YOUR OBJECTIVE:
Could you reproduce all of the entries below without a single change?

SOURCE DATA:
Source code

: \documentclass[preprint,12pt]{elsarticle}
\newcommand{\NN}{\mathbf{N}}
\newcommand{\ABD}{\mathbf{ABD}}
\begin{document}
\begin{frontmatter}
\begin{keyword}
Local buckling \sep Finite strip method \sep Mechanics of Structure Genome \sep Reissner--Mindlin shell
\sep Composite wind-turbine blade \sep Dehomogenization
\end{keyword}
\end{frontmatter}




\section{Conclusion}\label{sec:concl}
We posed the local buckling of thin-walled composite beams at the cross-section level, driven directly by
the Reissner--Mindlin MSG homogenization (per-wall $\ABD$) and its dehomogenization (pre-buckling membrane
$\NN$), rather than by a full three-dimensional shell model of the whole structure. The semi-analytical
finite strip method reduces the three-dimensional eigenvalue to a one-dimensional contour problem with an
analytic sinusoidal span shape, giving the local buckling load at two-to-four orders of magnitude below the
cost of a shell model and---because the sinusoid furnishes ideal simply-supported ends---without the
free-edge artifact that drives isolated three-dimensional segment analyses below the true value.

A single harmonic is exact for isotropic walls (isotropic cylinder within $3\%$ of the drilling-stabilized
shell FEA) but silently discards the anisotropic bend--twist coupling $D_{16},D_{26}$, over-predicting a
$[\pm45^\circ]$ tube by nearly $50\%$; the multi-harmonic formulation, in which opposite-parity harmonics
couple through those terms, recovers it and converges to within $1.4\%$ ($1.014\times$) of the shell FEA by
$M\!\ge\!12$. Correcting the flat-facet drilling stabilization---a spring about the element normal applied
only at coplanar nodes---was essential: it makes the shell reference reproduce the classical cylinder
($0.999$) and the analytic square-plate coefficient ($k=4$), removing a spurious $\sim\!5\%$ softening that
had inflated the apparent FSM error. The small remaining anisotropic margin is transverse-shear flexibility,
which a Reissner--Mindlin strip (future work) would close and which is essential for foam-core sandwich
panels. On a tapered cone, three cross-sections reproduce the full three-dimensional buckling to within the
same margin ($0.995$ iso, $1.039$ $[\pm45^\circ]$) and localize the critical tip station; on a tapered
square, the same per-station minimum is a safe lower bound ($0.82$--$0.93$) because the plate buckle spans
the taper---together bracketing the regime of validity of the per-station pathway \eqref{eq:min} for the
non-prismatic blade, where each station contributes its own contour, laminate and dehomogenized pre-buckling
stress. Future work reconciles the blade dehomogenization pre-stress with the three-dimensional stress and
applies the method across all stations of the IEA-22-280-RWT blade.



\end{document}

ANSWER AREA:
Source code

: \documentclass[preprint,12pt]{elsarticle}
\newcommand{\NN}{\mathbf{N}}
\newcommand{\ABD}{\mathbf{ABD}}
\begin{document}
\begin{frontmatter}
\begin{keyword}
Local buckling \sep Finite strip method \sep Mechanics of Structure Genome \sep Reissner--Mindlin shell
\sep Composite wind-turbine blade \sep Dehomogenization
\end{keyword}
\end{frontmatter}




\section{Conclusion}\label{sec:concl}
We posed the local buckling of thin-walled composite beams at the cross-section level, driven directly by
the Reissner--Mindlin MSG homogenization (per-wall $\ABD$) and its dehomogenization (pre-buckling membrane
$\NN$), rather than by a full three-dimensional shell model of the whole structure. The semi-analytical
finite strip method reduces the three-dimensional eigenvalue to a one-dimensional contour problem with an
analytic sinusoidal span shape, giving the local buckling load at two-to-four orders of magnitude below the
cost of a shell model and---because the sinusoid furnishes ideal simply-supported ends---without the
free-edge artifact that drives isolated three-dimensional segment analyses below the true value.

A single harmonic is exact for isotropic walls (isotropic cylinder within $3\%$ of the drilling-stabilized
shell FEA) but silently discards the anisotropic bend--twist coupling $D_{16},D_{26}$, over-predicting a
$[\pm45^\circ]$ tube by nearly $50\%$; the multi-harmonic formulation, in which opposite-parity harmonics
couple through those terms, recovers it and converges to within $1.4\%$ ($1.014\times$) of the shell FEA by
$M\!\ge\!12$. Correcting the flat-facet drilling stabilization---a spring about the element normal applied
only at coplanar nodes---was essential: it makes the shell reference reproduce the classical cylinder
($0.999$) and the analytic square-plate coefficient ($k=4$), removing a spurious $\sim\!5\%$ softening that
had inflated the apparent FSM error. The small remaining anisotropic margin is transverse-shear flexibility,
which a Reissner--Mindlin strip (future work) would close and which is essential for foam-core sandwich
panels. On a tapered cone, three cross-sections reproduce the full three-dimensional buckling to within the
same margin ($0.995$ iso, $1.039$ $[\pm45^\circ]$) and localize the critical tip station; on a tapered
square, the same per-station minimum is a safe lower bound ($0.82$--$0.93$) because the plate buckle spans
the taper---together bracketing the regime of validity of the per-station pathway \eqref{eq:min} for the
non-prismatic blade, where each station contributes its own contour, laminate and dehomogenized pre-buckling
stress. Future work reconciles the blade dehomogenization pre-stress with the three-dimensional stress and
applies the method across all stations of the IEA-22-280-RWT blade.



\end{document}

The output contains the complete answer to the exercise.